I love how practical these decision trees are. Each shows an example of what a component look like, but I would also add references to real-life flows of where and how these components are used. A fantastic starting point that documents design decisions better than any guide would.
Decision Trees For UI Components: Workday
The team behind Workday’s Canvas design system created a fantastic set of design decision trees for notifications, errors and alerts, loading patterns, calls to action, truncation and overflow — with guidelines, examples and use cases, which can now only be retrieved from the archive:
For each decision tree, the Workday team has put together a few context-related questions to consider first when making a decision, before even jumping into the decision tree.
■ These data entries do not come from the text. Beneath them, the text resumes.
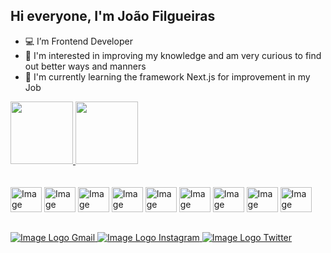 ## Hi everyone, I'm João Filgueiras

- 💻 I’m Frontend Developer
- 👀 I'm interested in improving my knowledge and am very curious to find out better ways and manners
- 🌱 I'm currently learning the framework Next.js for improvement in my Job

<div>
  <a href="https://github.com/JoaoFilgueiras/github-readme-stats">
    <img height="100em" src="https://github-readme-stats.vercel.app/api?username=JoaoFilgueiras&show_icons=true&theme=dark" />
  </a>
  <a href="https://github.com/JoaoFilgueiras/github-readme-stats">
    <img height="100em" src="https://github-readme-stats.vercel.app/api/top-langs/?username=JoaoFilgueiras&layout=compact&theme=dark" />
  </a>
</div>

<br/>
<br/>

<div style="display:inline-block;">
  <img height="40" width="50" alt="Image Logo NextJs" src="https://cdn.jsdelivr.net/gh/devicons/devicon/icons/nextjs/nextjs-original.svg" />
  <img height="40" width="50" alt="Image Logo React" src="https://cdn.jsdelivr.net/gh/devicons/devicon/icons/react/react-original.svg" />
  <img height="40" width="50" alt="Image Logo Angular" src="https://cdn.jsdelivr.net/gh/devicons/devicon/icons/angularjs/angularjs-plain.svg" />
  <img height="40" width="50" alt="Image Logo .Net Core" src="https://cdn.jsdelivr.net/gh/devicons/devicon/icons/dotnetcore/dotnetcore-original.svg" />
  <img height="40" width="50" alt="Image Logo Kotlin" src="https://cdn.jsdelivr.net/gh/devicons/devicon/icons/kotlin/kotlin-original.svg" />
  <img height="40" width="50" alt="Image Logo JavaScript" src="https://cdn.jsdelivr.net/gh/devicons/devicon/icons/javascript/javascript-plain.svg" />
  <img height="40" width="50" alt="Image Logo TypeScript" src="https://cdn.jsdelivr.net/gh/devicons/devicon/icons/typescript/typescript-plain.svg" />
  <img height="40" width="50" alt="Image Logo Html 5" src="https://cdn.jsdelivr.net/gh/devicons/devicon/icons/html5/html5-original.svg" />
  <img height="40" width="50" alt="Image Logo SASS" src="https://cdn.jsdelivr.net/gh/devicons/devicon/icons/sass/sass-original.svg" />
</div>

##

<div style="display:inline-block;">
  <a href="#">
    <img alt="Image Logo Gmail" src="https://img.shields.io/badge/Gmail-D14836?style=for-the-badge&logo=gmail&logoColor=white" />
  </a>
  <a href="#">
    <img alt="Image Logo Instagram" src="https://img.shields.io/badge/Instagram-E4405F?style=for-the-badge&logo=instagram&logoColor=white" />
  </a>
  <a href="#">
    <img alt="Image Logo Twitter" src="https://img.shields.io/badge/Twitter-1DA1F2?style=for-the-badge&logo=twitter&logoColor=white" />
  </a>
</div>

<!---
JoaoFilgueiras/JoaoFilgueiras is a ✨ special ✨ repository because its `README.md` (this file) appears on your GitHub profile.
You can click the Preview link to take a look at your changes.
--->
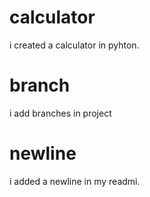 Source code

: # calculator
i created a calculator in pyhton.
# branch
i add branches in project 
# newline
i added a newline in my readmi. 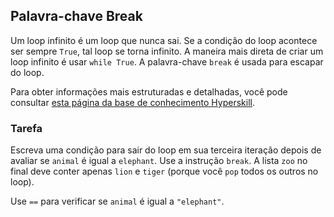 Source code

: ## Palavra-chave Break

Um loop infinito é um loop que nunca sai. Se a condição do loop acontece 
ser sempre `True`, tal loop se torna infinito. A maneira mais direta de criar
um loop infinito é usar `while True`. A palavra-chave `break` é usada para 
escapar do loop.

Para obter informações mais estruturadas e detalhadas, você pode consultar [esta página da base de conhecimento Hyperskill](https://hyperskill.org/learn/step/6302#break?utm_source=jba&utm_medium=jba_courses_links).

### Tarefa
Escreva uma condição para sair do loop em sua terceira iteração depois de avaliar se `animal`
é igual a `elephant`. Use a instrução `break`. A lista `zoo` no final deve conter 
apenas `lion` e `tiger` (porque você `pop` todos os outros no loop).

<div class="hint">Use <code>==</code> para verificar se <code>animal</code> é igual a <code>"elephant"</code>.</div> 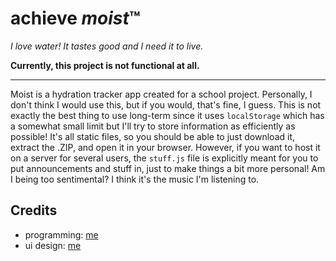 # achieve *moist*™

*I love water! It tastes good and I need it to live.*

**Currently, this project is not functional at all.**

---

Moist is a hydration tracker app created for a school project. Personally, I
don't think I would use this, but if you would, that's fine, I guess. This is
not exactly the best thing to use long-term since it uses `localStorage` which
has a somewhat small limit but I'll try to store information as efficiently as
possible! It's all static files, so you should be able to just download it,
extract the .ZIP, and open it in your browser. However, if you want to host it
on a server for several users, the `stuff.js` file is explicitly meant for you
to put announcements and stuff in, just to make things a bit more personal! Am
I being too sentimental? I think it's the music I'm listening to.

## Credits

- programming: [me](https://github.com/Blaineworld)
- ui design: [me](https://github.com/Blaineworld)
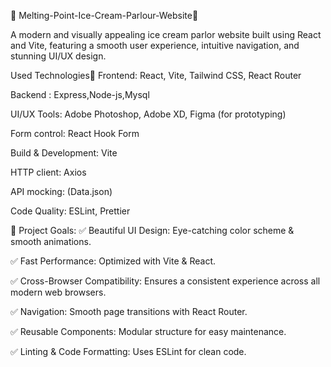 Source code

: 🍦 Melting-Point-Ice-Cream-Parlour-Website🍦

A modern and visually appealing ice cream parlor website built using React and Vite, featuring a smooth user experience, intuitive navigation, and stunning UI/UX design.

Used Technologies🚀
Frontend: React, Vite, Tailwind CSS, React Router

Backend : Express,Node-js,Mysql

UI/UX Tools: Adobe Photoshop, Adobe XD, Figma (for prototyping)

Form control: React Hook Form

Build & Development: Vite

HTTP client: Axios

API mocking: (Data.json)

Code Quality: ESLint, Prettier

🎯 Project Goals:
✅ Beautiful UI Design: Eye-catching color scheme & smooth animations.

✅ Fast Performance: Optimized with Vite & React.

✅ Cross-Browser Compatibility: Ensures a consistent experience across all modern web browsers.

✅ Navigation: Smooth page transitions with React Router.

✅ Reusable Components: Modular structure for easy maintenance.

✅ Linting & Code Formatting: Uses ESLint for clean code.

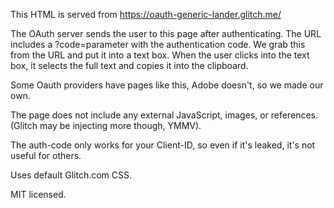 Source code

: This HTML is served from https://oauth-generic-lander.glitch.me/

The OAuth server sends the user to this page after authenticating.
The URL includes a ?code=parameter with the authentication code.
We grab this from the URL and put it into a text box.
When the user clicks into the text box, it selects the full text and copies it into the clipboard.

Some Oauth providers have pages like this, Adobe doesn't, so we made our own.

The page does not include any external JavaScript, images, or references.
(Glitch may be injecting more though, YMMV).

The auth-code only works for your Client-ID, so even if it's leaked, it's not useful for others.

Uses default Glitch.com CSS.

MIT licensed.
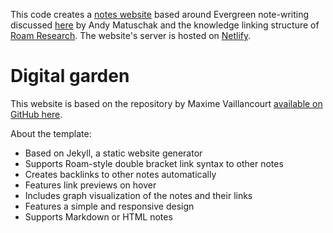 This code creates a [notes website](https://objective-lichterman-c6fcac.netlify.app) based around Evergreen note-writing discussed [here](https://notes.andymatuschak.org/About_these_noteshttps://notes.andymatuschak.org/About_these_notes) by Andy Matuschak and the knowledge linking structure of [Roam Research](https://roamresearch.com). The website's server is hosted on [Netlify](https://app.netlify.com).

# Digital garden

This website is based on the repository by Maxime Vaillancourt [available on GitHub here](https://github.com/maximevaillancourt/digital-garden-jekyll-template). 

About the template:
- Based on Jekyll, a static website generator
- Supports Roam-style double bracket link syntax to other notes
- Creates backlinks to other notes automatically
- Features link previews on hover
- Includes graph visualization of the notes and their links
- Features a simple and responsive design
- Supports Markdown or HTML notes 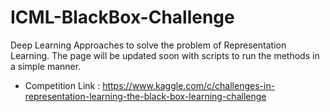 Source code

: # ICML-BlackBox-Challenge
Deep Learning Approaches to solve the problem of Representation Learning. 
The page will be updated soon with scripts to run the methods in a simple manner.
* Competition Link : https://www.kaggle.com/c/challenges-in-representation-learning-the-black-box-learning-challenge
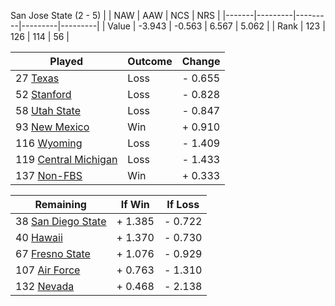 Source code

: San Jose State (2 - 5)
|       |   NAW   |   AAW   |   NCS   |   NRS   |
|-------|---------|---------|---------|---------|
| Value |  -3.943 |  -0.563 |   6.567 |   5.062 |
| Rank  |     123 |     126 |     114 |      56 |

| Played                    | Outcome    |  Change  |
|---------------------------|------------|----------|
|  27 [Texas                 ](Texas.md)| Loss       | -  0.655 |
|  52 [Stanford              ](Stanford.md)| Loss       | -  0.828 |
|  58 [Utah State            ](UtahState.md)| Loss       | -  0.847 |
|  93 [New Mexico            ](NewMexico.md)| Win        | +  0.910 |
| 116 [Wyoming               ](Wyoming.md)| Loss       | -  1.409 |
| 119 [Central Michigan      ](CentralMichigan.md)| Loss       | -  1.433 |
| 137 [Non-FBS               ](NonFBS.md)| Win        | +  0.333 |

| Remaining                 |  If Win  |  If Loss |
|---------------------------|----------|----------|
|  38 [San Diego State       ](SanDiegoState.md)| +  1.385 | -  0.722 |
|  40 [Hawaii                ](Hawaii.md)| +  1.370 | -  0.730 |
|  67 [Fresno State          ](FresnoState.md)| +  1.076 | -  0.929 |
| 107 [Air Force             ](AirForce.md)| +  0.763 | -  1.310 |
| 132 [Nevada                ](Nevada.md)| +  0.468 | -  2.138 |

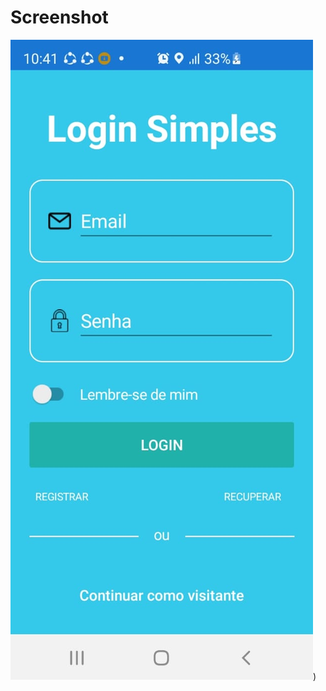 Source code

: # Screenshot
![Screenshot](https://github.com/HDG-Gabriel/DesignApps/blob/main/DesignExemplos/LoginSimples/LoginSimples/Screenshots/Printscreen.jpg))
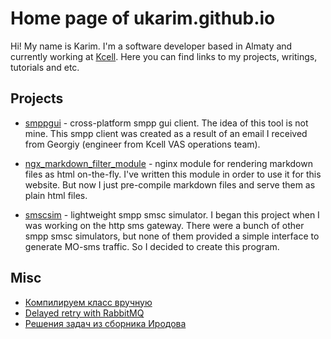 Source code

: # Home page of ukarim.github.io

Hi! My name is Karim. I'm a software developer based in Almaty and currently working
at [Kcell](https://www.kcell.kz/en/about). Here you can find links to my projects, writings, tutorials and etc.

## Projects

- [smppgui](https://github.com/ukarim/smppgui) - cross-platform smpp gui client. The idea
  of this tool is not mine. This smpp client was created as a result of an email I received
  from Georgiy (engineer from Kcell VAS operations team).

- [ngx_markdown_filter_module](https://github.com/ukarim/ngx_markdown_filter_module) -
  nginx module for rendering markdown files as html on-the-fly. I've written this module
  in order to use it for this website. But now I just pre-compile markdown files and serve
  them as plain html files.

- [smscsim](https://github.com/ukarim/smscsim) - lightweight smpp smsc simulator. I began
  this project when I was working on the http sms gateway. There were a bunch of other smpp
  smsc simulators, but none of them provided a simple interface to generate MO-sms traffic.
  So I decided to create this program.

## Misc

- [Компилируем класс вручную](classfile.html)
- [Delayed retry with RabbitMQ](rabbitmq-retry.html)
- [Решения задач из сборника Иродова](irodov.html)


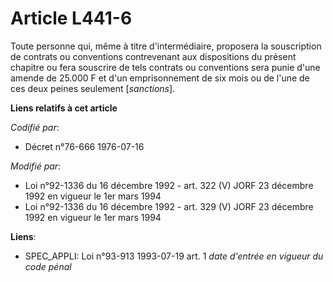 # Article L441-6

Toute personne qui, même à titre d'intermédiaire, proposera la souscription de contrats ou conventions contrevenant aux
dispositions du présent chapitre ou fera souscrire de tels contrats ou conventions sera punie d'une amende de 25.000 F et
d'un emprisonnement de six mois ou de l'une de ces deux peines seulement [*sanctions*].

**Liens relatifs à cet article**

_Codifié par_:

  - Décret n°76-666 1976-07-16

_Modifié par_:

  - Loi n°92-1336 du 16 décembre 1992 - art. 322 (V) JORF 23 décembre 1992 en vigueur le 1er mars 1994
  - Loi n°92-1336 du 16 décembre 1992 - art. 329 (V) JORF 23 décembre 1992 en vigueur le 1er mars 1994

**Liens**:

  - SPEC_APPLI: Loi n°93-913 1993-07-19 art. 1 *date d'entrée en vigueur du code pénal*
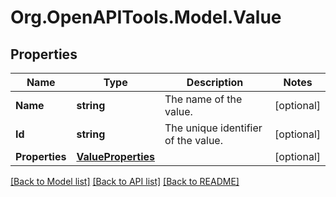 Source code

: # Org.OpenAPITools.Model.Value

## Properties

Name | Type | Description | Notes
------------ | ------------- | ------------- | -------------
**Name** | **string** | The name of the value. | [optional] 
**Id** | **string** | The unique identifier of the value. | [optional] 
**Properties** | [**ValueProperties**](ValueProperties.md) |  | [optional] 

[[Back to Model list]](../../README.md#documentation-for-models) [[Back to API list]](../../README.md#documentation-for-api-endpoints) [[Back to README]](../../README.md)

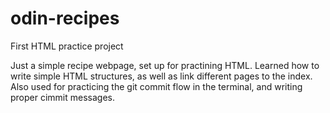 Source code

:# odin-recipes
First HTML practice project

Just a simple recipe webpage, set up for practining HTML.
Learned how to write simple HTML structures, as well as link different pages
to the index. Also used for practicing the git commit flow in the terminal,
and writing proper cimmit messages.
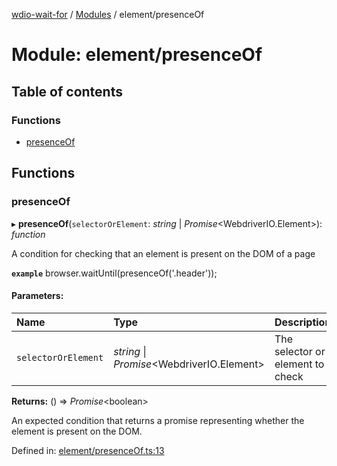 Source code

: [wdio-wait-for](../README.md) / [Modules](../modules.md) / element/presenceOf

# Module: element/presenceOf

## Table of contents

### Functions

- [presenceOf](element_presenceof.md#presenceof)

## Functions

### presenceOf

▸ **presenceOf**(`selectorOrElement`: *string* \| *Promise*<WebdriverIO.Element\>): *function*

A condition for checking that an element is present on the DOM of a page

**`example`** 
browser.waitUntil(presenceOf('.header'));

#### Parameters:

| Name | Type | Description |
| :------ | :------ | :------ |
| `selectorOrElement` | *string* \| *Promise*<WebdriverIO.Element\> | The selector or element to check |

**Returns:** () => *Promise*<boolean\>

An expected condition that returns a promise
    representing whether the element is present on the DOM.

Defined in: [element/presenceOf.ts:13](https://github.com/elaichenkov/wdio-wait-for/blob/074de0f/src/element/presenceOf.ts#L13)
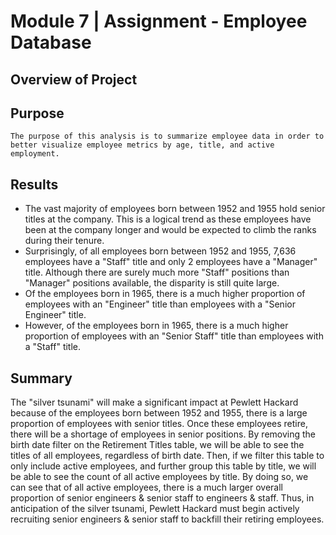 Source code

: # Module 7 | Assignment - Employee Database

## Overview of Project

## Purpose
    The purpose of this analysis is to summarize employee data in order to better visualize employee metrics by age, title, and active employment.

## Results
- The vast majority of employees born between 1952 and 1955 hold senior titles at the company. This is a logical trend as these employees have been at the company longer and would be expected to climb the ranks during their tenure.
- Surprisingly, of all employees born between 1952 and 1955, 7,636 employees have a "Staff" title and only 2 employees have a "Manager" title. Although there are surely much more "Staff" positions than "Manager" positions available, the disparity is still quite large.
- Of the employees born in 1965, there is a much higher proportion of employees with an "Engineer" title than employees with a "Senior Engineer" title.
- However, of the employees born in 1965, there is a much higher proportion of employees with an "Senior Staff" title than employees with a "Staff" title.

## Summary
The "silver tsunami" will make a significant impact at Pewlett Hackard because of the employees born between 1952 and 1955, there is a large proportion of employees with senior titles. Once these employees retire, there will be a shortage of employees in senior positions. By removing the birth date filter on the Retirement Titles table, we will be able to see the titles of all employees, regardless of birth date. Then, if we filter this table to only include active employees, and further group this table by title, we will be able to see the count of all active employees by title. By doing so, we can see that of all active employees, there is a much larger overall proportion of senior engineers & senior staff to engineers & staff. Thus, in anticipation of the silver tsunami, Pewlett Hackard must begin actively recruiting senior engineers & senior staff to backfill their retiring employees. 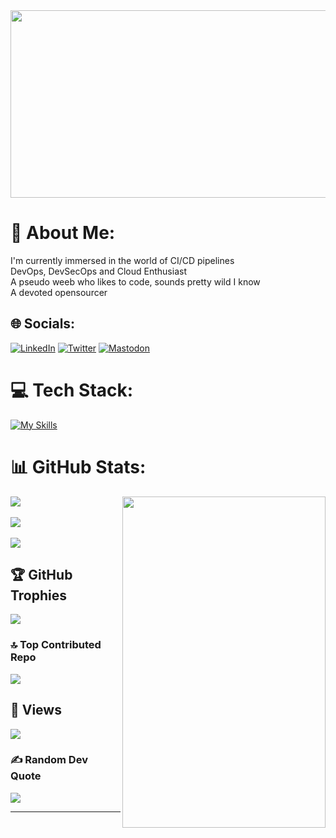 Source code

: <img src="https://www.rustacean.net/more-crabby-things/dancing-ferris.gif" width="800" height="300">



# 💫 About Me:
I'm currently immersed in the world of CI/CD pipelines <br>DevOps, DevSecOps and Cloud Enthusiast <br> A pseudo weeb who likes to code, sounds pretty wild I know<br> A devoted opensourcer


## 🌐 Socials:
[![LinkedIn](https://img.shields.io/badge/LinkedIn-%230077B5.svg?logo=linkedin&logoColor=white)](https://linkedin.com/in/the-terminal-639886290) [![Twitter](https://img.shields.io/badge/Twitter-%231DA1F2.svg?logo=Twitter&logoColor=white)](https://twitter.com/@TTerminal86238) [![Mastodon](https://img.shields.io/badge/-MASTODON-%232B90D9?logo=mastodon&logoColor=white)](https://mastodon.social/@Terminal127@mastodon.social) 


# 💻 Tech Stack:
[![My Skills](https://skillicons.dev/icons?i=java,python,ruby,rust,js,c,cpp,go,html,lua,md,selenium,github,gitlab,git,vim,neovim,linux,bash,ansible,powershell,docker,jenkins,kubernetes,nginx,aws,vscode,regex,ai,terraform,cmake,nodejs,expressjs,bots,azure)](https://skillicons.dev)


# 📊 GitHub Stats:
<img align=right src="https://www.gifcen.com/wp-content/uploads/2022/03/yuta-okkotsu-gif-8.gif" width="325" height="530">

![](https://github-readme-stats.vercel.app/api?username=Terminal127&theme=tokyonight&hide_border=false&include_all_commits=false&count_private=false) 
<br/><br/>
![](https://github-readme-streak-stats.herokuapp.com/?user=terminal127&theme=tokyonight)
<br/><br/>
 ![](https://github-readme-stats.vercel.app/api/top-langs/?username=Terminal127&theme=tokyonight&hide_border=false&include_all_commits=false&count_private=false&layout=compact)




## 🏆 GitHub Trophies
![](https://github-profile-trophy.vercel.app/?username=Terminal127&theme=tokyonight&no-frame=false&no-bg=true&margin-w=4)


### 🔝 Top Contributed Repo
![](https://github-contributor-stats.vercel.app/api?username=Terminal127&limit=5&theme=tokyonight&combine_all_yearly_contributions=true)</br>

## 👀 Views
[![](https://visitcount.itsvg.in/api?id=Terminal127&icon=2&color=8)](https://visitcount.itsvg.in)

### ✍️ Random Dev Quote
![](https://quotes-github-readme.vercel.app/api?type=horizontal&theme=tokyonight)

---



<!-- Proudly created with GPRM ( https://gprm.itsvg.in ) -->
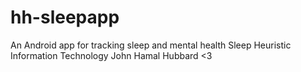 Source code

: # hh-sleepapp
An Android app for tracking sleep and mental health
Sleep Heuristic Information Technology
John Hamal Hubbard <3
Plus, there are thorough examples for each option available as well and a very detailed alternative text for every image.
Form Components Decision Tree: Lyft
A choice of a form component can often be daunting. When to use radio buttons, checkboxes or dropdowns? Runi Goswami from Lyft has shared a detailed form components decision tree that helps their team choose between form controls.
We start by exploring if a user can select more than one option in our UI. If it’s indeed multi-select, we use toggles for short options and checkboxes for longer ones. If only one option can be selected, then we use tabs for filtering, radios for shorter options, switch for immediately applicable options, and checkbox if only one option can be selected. Dropdowns are used as a method of last resort.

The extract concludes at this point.